I hope you enjoy it!

Create an Azure AD App with Graph API permissions

To use these Flows successfully you should create an Azure AD App. My colleague Gustavo Velez wrote a very good blog about how to create this. He uses the SecurityEvents.Read.All permissions, which we are not gonna use. Use the following permissions for the different Flows:

Flow Name Graph API Permissions
Graph API Flow 1 - Invite External User User.Invite.All
Graph API Flow 2 - Create Team Group.ReadWrite.All & User.Read.All

Only the part "First Step: Register an application in Azure Active Directory" is what you should follow (with the right - above mentioned - permissions of course).

[Link to the blog]

To use the Flows below, make sure to import them into Power Automate and replace the variables on the top of the Flows. The values that need to be replaced are clearly marked with [REPLACE-WITH-*] where * is the thing you need to replace it with.

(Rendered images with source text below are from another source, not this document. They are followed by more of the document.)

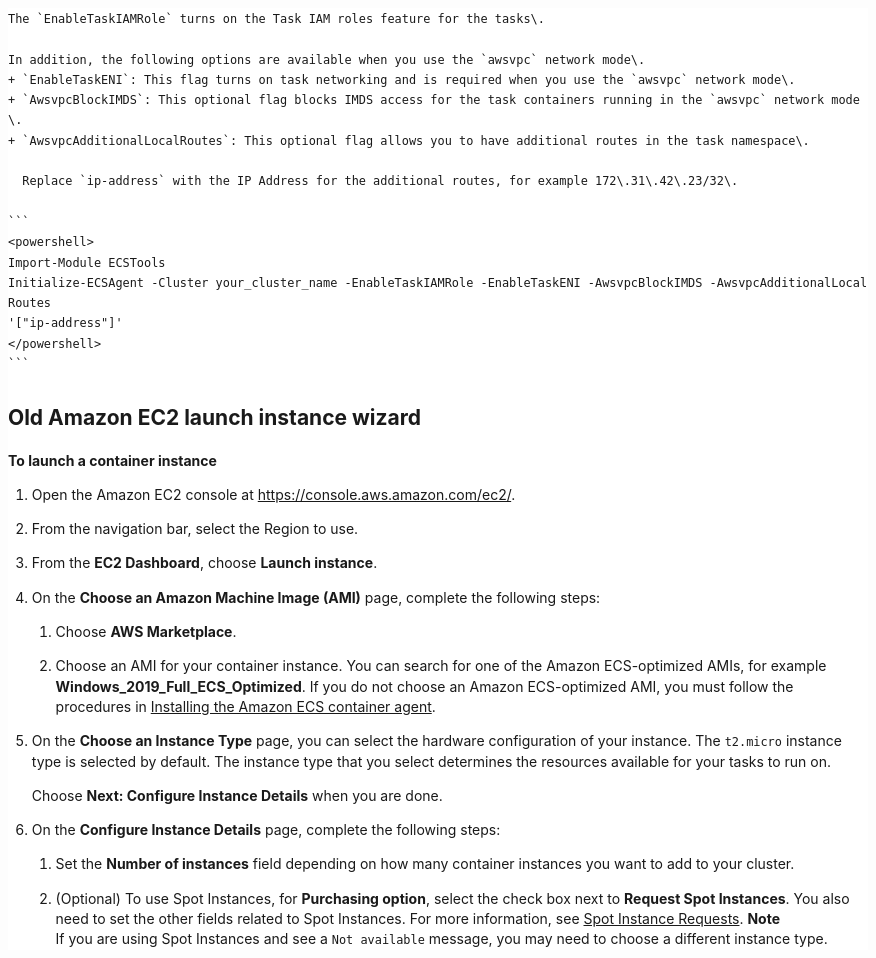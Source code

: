     The `EnableTaskIAMRole` turns on the Task IAM roles feature for the tasks\.

    In addition, the following options are available when you use the `awsvpc` network mode\.
    + `EnableTaskENI`: This flag turns on task networking and is required when you use the `awsvpc` network mode\.
    + `AwsvpcBlockIMDS`: This optional flag blocks IMDS access for the task containers running in the `awsvpc` network mode\.
    + `AwsvpcAdditionalLocalRoutes`: This optional flag allows you to have additional routes in the task namespace\.

      Replace `ip-address` with the IP Address for the additional routes, for example 172\.31\.42\.23/32\.

    ```
    <powershell>
    Import-Module ECSTools
    Initialize-ECSAgent -Cluster your_cluster_name -EnableTaskIAMRole -EnableTaskENI -AwsvpcBlockIMDS -AwsvpcAdditionalLocalRoutes
    '["ip-address"]'
    </powershell>
    ```

## Old Amazon EC2 launch instance wizard<a name="existing-ec2-instance-launch-wizard"></a>

**To launch a container instance**

1. Open the Amazon EC2 console at [https://console\.aws\.amazon\.com/ec2/](https://console.aws.amazon.com/ec2/)\.

1. From the navigation bar, select the Region to use\.

1. From the **EC2 Dashboard**, choose **Launch instance**\.

1. On the **Choose an Amazon Machine Image \(AMI\)** page, complete the following steps:

   1. Choose **AWS Marketplace**\.

   1. Choose an AMI for your container instance\. You can search for one of the Amazon ECS\-optimized AMIs, for example **Windows\_2019\_Full\_ECS\_Optimized**\. If you do not choose an Amazon ECS\-optimized AMI, you must follow the procedures in [Installing the Amazon ECS container agent](ecs-agent-install.md)\.

1. On the **Choose an Instance Type** page, you can select the hardware configuration of your instance\. The `t2.micro` instance type is selected by default\. The instance type that you select determines the resources available for your tasks to run on\.

   Choose **Next: Configure Instance Details** when you are done\.

1. On the **Configure Instance Details** page, complete the following steps:

   1. Set the **Number of instances** field depending on how many container instances you want to add to your cluster\.

   1. \(Optional\) To use Spot Instances, for **Purchasing option**, select the check box next to **Request Spot Instances**\. You also need to set the other fields related to Spot Instances\. For more information, see [Spot Instance Requests](https://docs.aws.amazon.com/AWSEC2/latest/UserGuide/spot-requests.html)\.
**Note**  
If you are using Spot Instances and see a `Not available` message, you may need to choose a different instance type\.
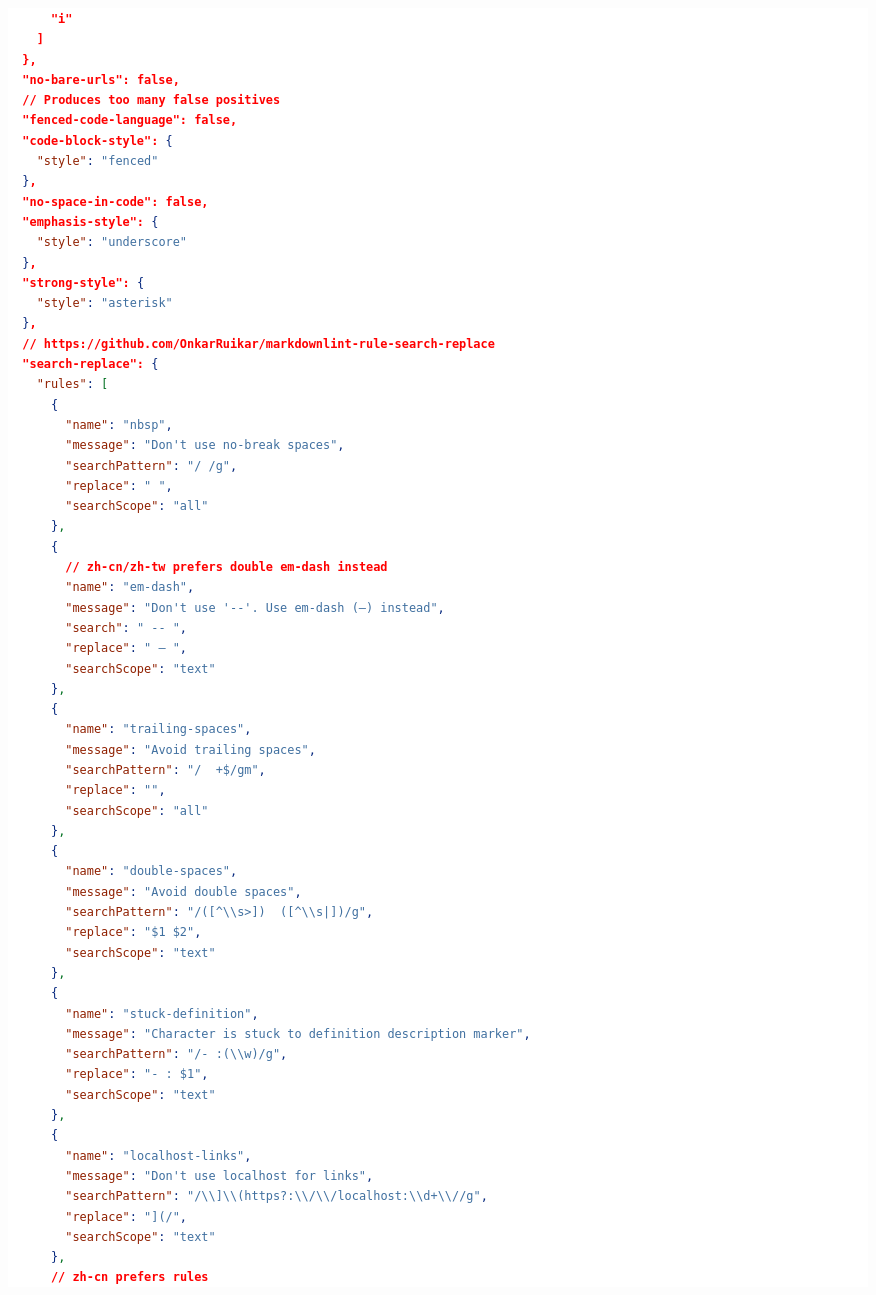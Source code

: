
 ```json
      "i"
    ]
  },
  "no-bare-urls": false,
  // Produces too many false positives
  "fenced-code-language": false,
  "code-block-style": {
    "style": "fenced"
  },
  "no-space-in-code": false,
  "emphasis-style": {
    "style": "underscore"
  },
  "strong-style": {
    "style": "asterisk"
  },
  // https://github.com/OnkarRuikar/markdownlint-rule-search-replace
  "search-replace": {
    "rules": [
      {
        "name": "nbsp",
        "message": "Don't use no-break spaces",
        "searchPattern": "/ /g",
        "replace": " ",
        "searchScope": "all"
      },
      {
        // zh-cn/zh-tw prefers double em-dash instead
        "name": "em-dash",
        "message": "Don't use '--'. Use em-dash (—) instead",
        "search": " -- ",
        "replace": " — ",
        "searchScope": "text"
      },
      {
        "name": "trailing-spaces",
        "message": "Avoid trailing spaces",
        "searchPattern": "/  +$/gm",
        "replace": "",
        "searchScope": "all"
      },
      {
        "name": "double-spaces",
        "message": "Avoid double spaces",
        "searchPattern": "/([^\\s>])  ([^\\s|])/g",
        "replace": "$1 $2",
        "searchScope": "text"
      },
      {
        "name": "stuck-definition",
        "message": "Character is stuck to definition description marker",
        "searchPattern": "/- :(\\w)/g",
        "replace": "- : $1",
        "searchScope": "text"
      },
      {
        "name": "localhost-links",
        "message": "Don't use localhost for links",
        "searchPattern": "/\\]\\(https?:\\/\\/localhost:\\d+\\//g",
        "replace": "](/",
        "searchScope": "text"
      },
      // zh-cn prefers rules
```

[^1]: [If one is good, two must be better [markdownlint-cli2 is a new kind of command-line interface for markdownlint]](https://dlaa.me/blog/post/markdownlintcli2)
[^2]: [markdownlint-rule-search-replace](https://github.com/OnkarRuikar/markdownlint-rule-search-replace) 用于搜索和替换模式的自定义 markdownlint 规则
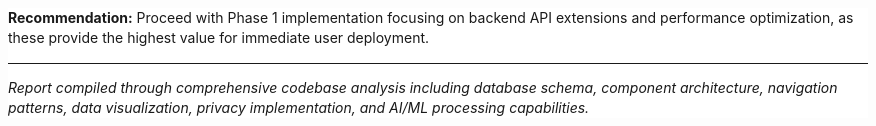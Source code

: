 **Recommendation:** Proceed with Phase 1 implementation focusing on backend API extensions and performance optimization, as these provide the highest value for immediate user deployment.

---

*Report compiled through comprehensive codebase analysis including database schema, component architecture, navigation patterns, data visualization, privacy implementation, and AI/ML processing capabilities.*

Graph API Flow 1 - Invite External User [Download]

This Flow will enable you to invite external users to your Azure Active Directory through Power Automate. It starts with a Flow Button, but I encourage you to use this in a different scenario. It's mostly to show you how it's done. In production scenarios I would use it after someone requests access for an external user. So make sure to try and use this with Microsoft Forms or other scenarios.

Used Graph API calls

Graph API Flow 2 - Create Team [Download]

This Flow enables you to create a Microsoft Team on request. You can of course copy and paste this into your own process for Teams creation.